Sure, you can still redefine `literal_d`, but (a) why would you, and (b) even if you do, the problem will be a lot more obvious (especially since you had to explicitly `from decimalliterals import literal_d` at the top of the script, while you didn't have to even mention `decimal` or `Decimal` anywhere).

But your design, or any design that does the translation at compile time, _would_ have this problem. If you compile `0.2d` directly into `decimal.Decimal('0.2')`, then it's `decimal` that has to be in scope.

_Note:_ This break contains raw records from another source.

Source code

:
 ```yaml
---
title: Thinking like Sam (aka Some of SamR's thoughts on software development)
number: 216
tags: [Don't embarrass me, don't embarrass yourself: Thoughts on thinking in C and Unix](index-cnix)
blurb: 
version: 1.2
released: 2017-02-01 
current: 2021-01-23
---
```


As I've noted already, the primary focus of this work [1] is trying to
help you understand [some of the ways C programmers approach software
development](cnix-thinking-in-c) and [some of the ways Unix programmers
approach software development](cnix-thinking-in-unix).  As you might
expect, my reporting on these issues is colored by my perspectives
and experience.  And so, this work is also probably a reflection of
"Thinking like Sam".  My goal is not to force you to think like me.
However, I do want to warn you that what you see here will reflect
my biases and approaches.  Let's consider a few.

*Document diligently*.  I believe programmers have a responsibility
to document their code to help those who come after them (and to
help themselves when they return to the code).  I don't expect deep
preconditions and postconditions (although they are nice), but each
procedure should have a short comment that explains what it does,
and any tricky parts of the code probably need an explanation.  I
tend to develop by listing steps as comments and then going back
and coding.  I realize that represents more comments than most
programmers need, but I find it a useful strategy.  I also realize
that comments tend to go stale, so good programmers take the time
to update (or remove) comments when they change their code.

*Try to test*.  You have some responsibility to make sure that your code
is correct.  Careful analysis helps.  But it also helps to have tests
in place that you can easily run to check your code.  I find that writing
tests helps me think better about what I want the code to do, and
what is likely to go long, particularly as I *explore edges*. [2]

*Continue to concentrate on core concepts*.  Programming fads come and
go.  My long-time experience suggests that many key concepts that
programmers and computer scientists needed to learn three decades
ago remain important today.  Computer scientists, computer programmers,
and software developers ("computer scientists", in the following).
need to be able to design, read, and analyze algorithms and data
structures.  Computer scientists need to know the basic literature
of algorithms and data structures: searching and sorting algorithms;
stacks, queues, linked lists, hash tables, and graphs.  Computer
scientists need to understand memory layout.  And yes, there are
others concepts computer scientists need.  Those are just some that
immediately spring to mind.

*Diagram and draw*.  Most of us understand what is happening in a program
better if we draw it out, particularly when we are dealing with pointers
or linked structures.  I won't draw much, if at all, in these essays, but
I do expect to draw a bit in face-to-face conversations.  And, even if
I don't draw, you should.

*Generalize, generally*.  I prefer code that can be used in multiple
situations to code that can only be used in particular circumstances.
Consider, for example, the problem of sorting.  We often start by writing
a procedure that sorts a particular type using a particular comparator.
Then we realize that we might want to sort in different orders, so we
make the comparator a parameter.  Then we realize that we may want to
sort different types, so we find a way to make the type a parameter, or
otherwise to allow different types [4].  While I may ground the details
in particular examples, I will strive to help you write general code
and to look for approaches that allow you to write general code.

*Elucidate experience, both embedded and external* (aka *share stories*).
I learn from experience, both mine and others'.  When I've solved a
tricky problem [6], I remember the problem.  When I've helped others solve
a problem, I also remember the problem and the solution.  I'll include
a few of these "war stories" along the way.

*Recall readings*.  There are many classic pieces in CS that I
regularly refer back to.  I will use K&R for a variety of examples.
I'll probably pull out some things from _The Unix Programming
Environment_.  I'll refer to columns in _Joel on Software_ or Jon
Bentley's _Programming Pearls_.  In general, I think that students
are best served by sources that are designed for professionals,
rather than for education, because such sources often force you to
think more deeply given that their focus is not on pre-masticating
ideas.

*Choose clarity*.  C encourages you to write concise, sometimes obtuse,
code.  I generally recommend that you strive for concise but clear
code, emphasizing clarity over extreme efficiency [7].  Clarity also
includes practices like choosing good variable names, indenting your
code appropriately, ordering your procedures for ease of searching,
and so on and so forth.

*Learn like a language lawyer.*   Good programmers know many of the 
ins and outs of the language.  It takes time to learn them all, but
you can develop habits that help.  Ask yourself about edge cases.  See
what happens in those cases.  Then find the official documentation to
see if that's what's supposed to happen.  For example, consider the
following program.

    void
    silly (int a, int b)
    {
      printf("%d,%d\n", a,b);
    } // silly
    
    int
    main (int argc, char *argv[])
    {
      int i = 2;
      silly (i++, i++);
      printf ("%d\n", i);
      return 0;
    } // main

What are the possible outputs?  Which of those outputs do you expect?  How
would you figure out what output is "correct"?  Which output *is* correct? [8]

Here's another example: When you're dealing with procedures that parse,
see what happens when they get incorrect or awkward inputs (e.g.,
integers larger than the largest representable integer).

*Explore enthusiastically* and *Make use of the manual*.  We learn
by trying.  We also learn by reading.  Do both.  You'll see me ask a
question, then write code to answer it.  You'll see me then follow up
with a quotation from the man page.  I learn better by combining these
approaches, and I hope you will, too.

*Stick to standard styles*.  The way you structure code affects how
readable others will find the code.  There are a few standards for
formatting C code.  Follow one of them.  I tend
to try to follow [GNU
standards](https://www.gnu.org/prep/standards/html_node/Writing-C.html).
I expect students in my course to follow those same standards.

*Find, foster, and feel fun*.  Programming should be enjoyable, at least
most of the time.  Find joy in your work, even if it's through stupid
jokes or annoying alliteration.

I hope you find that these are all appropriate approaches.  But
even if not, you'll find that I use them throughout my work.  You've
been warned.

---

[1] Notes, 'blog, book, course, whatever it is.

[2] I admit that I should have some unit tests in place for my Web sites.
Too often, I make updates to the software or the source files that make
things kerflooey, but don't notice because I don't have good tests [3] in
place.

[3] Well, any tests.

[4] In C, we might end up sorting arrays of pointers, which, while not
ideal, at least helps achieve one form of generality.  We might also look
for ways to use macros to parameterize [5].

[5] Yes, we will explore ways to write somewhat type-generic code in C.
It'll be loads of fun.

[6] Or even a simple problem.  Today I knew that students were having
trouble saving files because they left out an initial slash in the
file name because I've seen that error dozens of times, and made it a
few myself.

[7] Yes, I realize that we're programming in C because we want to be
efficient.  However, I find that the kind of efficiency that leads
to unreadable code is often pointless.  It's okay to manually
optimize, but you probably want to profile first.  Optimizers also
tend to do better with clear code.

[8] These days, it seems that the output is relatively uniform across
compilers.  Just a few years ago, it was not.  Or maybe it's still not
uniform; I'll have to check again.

Also, notice that my design leaves the door open for later coming up with a special bytecode to look up translation functions following different rules (a registry, an explicit global lookup that ignores local shadowing, etc.); translating into a normal constructor expression doesn't.

> Uhh... what? Sure, I shadowed the module name there, but I'm not
> *using* the decimal module! I'm just using a decimal literal! It's no
> problem to shadow the built-in function 'hex' there, because I'm not
> using the built-in function!
> Whatever name you use, there's the possibility that it'll have been
> changed at run-time, and that will cause no end of confusion. A
> literal shouldn't cause surprise function calls and name lookups.
>>> - come to think of it, it might be nice to have
>>> pathlib.Path literals, represented as p"/home/rosuav" or something. In
>>> any case, they'd be evaluated using only compile-time information, and
>>> would then be saved as constants.
>>> That implies that only immutables should have literal syntaxes. I'm
>>> not sure whether that's significant or not.
>> But pathlib.Path isn't immutable.
> Huh, it isn't? That's a pity. In that case, I guess you can't have a
> path literal.

I don't understand why you think this is important.

Literal values, compile-time-computable/accessible values, and run-time-constant values are certainly not unrelated, but they're not the same thing. Other languages don't try to force them to be the same. In C++, for example, a literal has to evaluate into a compile-time-computable expression that only uses constant compile-time-accessible values, but the value it doesn't have to be constant at runtime. In fact, it's quite common for it not to be.

> In any case, I'm sure there'll be other string-like
> things that people can come up with literal syntaxes for.